Stellen ein oder gar zwei Gutachter fest, dass ein vorgelegtes
Testament mit hoher Wahrscheinlichkeit nicht vom Erblasser stammt und ein typisches Befundbild für Nachahmungsfälschungen zeigt, so ist die Behauptung der Echtheit widerlegt. Eine 100%ige Sicherheit der Gutachter ist nicht notwendig.
Aufgrund der durchgeführten Beweisaufnahme bestehen weiter nicht aufklärbare Zweifel, dass das Testament vom Erblasser stammt (§ 2064, § 2247 Abs. 1 BGB). Die Feststellungslast für die Echtheit und Eigenhändigkeit eines Testaments trägt derjenige, der Rechte aus dieser Urkunde herleiten will.

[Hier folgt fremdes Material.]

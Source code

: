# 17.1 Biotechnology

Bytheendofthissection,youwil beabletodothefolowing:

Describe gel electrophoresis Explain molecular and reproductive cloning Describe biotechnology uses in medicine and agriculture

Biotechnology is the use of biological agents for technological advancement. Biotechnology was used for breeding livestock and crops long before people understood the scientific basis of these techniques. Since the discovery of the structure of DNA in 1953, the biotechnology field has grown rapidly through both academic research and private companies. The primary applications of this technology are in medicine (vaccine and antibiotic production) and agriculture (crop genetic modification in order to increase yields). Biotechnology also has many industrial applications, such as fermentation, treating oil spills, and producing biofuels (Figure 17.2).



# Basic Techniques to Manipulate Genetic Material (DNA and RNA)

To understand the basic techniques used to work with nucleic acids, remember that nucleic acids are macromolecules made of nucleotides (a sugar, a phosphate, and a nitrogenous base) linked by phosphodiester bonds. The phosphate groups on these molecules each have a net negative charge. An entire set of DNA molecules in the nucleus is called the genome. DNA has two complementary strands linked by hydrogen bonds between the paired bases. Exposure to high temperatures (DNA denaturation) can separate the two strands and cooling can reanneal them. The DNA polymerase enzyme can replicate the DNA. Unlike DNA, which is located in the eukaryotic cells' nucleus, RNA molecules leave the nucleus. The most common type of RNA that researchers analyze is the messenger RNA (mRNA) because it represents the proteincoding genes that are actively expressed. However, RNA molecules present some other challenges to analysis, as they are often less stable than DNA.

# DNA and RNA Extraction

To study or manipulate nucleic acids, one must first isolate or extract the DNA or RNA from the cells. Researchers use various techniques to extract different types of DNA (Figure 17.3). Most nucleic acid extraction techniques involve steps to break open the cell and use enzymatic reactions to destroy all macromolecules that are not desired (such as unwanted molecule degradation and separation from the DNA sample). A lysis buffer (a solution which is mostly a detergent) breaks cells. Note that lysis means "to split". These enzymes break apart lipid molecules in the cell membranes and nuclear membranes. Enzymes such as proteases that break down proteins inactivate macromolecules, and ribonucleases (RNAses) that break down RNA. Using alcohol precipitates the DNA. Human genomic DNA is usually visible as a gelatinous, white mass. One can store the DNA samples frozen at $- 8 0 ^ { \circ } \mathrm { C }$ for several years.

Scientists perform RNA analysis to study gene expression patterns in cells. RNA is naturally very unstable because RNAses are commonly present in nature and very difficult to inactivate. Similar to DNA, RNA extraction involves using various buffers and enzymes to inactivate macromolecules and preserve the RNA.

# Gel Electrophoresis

Die Frage, ob ein handschriftliches Testament vom Erblasser geschrieben und unterschrieben wurde, liegt im wesentlichen auf tatsächlichem Gebiet. Die tatsächlichen Feststellungen des Beschwerdegerichts sind für das Rechtsbeschwerdegericht bindend, wenn sie rechtsfehlerfrei getroffen sind (§ 27 Abs. 1 Satz 2 FGG, § 561 Abs. 2 ZPO). Das Rechtsbeschwerdegericht kann die Beweiswürdigung nur daraufhin überprüfen, ob der maßgebliche Sachverhalt ausreichend erforscht (§ 12 FGG, § 2358 Abs. 1 BGB) und alle wesentlichen Umstände berücksichtigt wurden, ob die Beweiswürdigung in sich widerspruchsfrei ist oder Denkgesetzen oder allgemeinen Erfahrungssätzen zuwiderläuft, ferner ob die Beweisanforderungen vernachlässigt oder überspannt worden sind. Stützt sich der Tatrichter auf ein Gutachten, so muß die Beweiswürdigung weiter ergeben, dass das Gericht selbständig und eigenverantwortlich geprüft hat, ob es dem Gutachten folgen kann.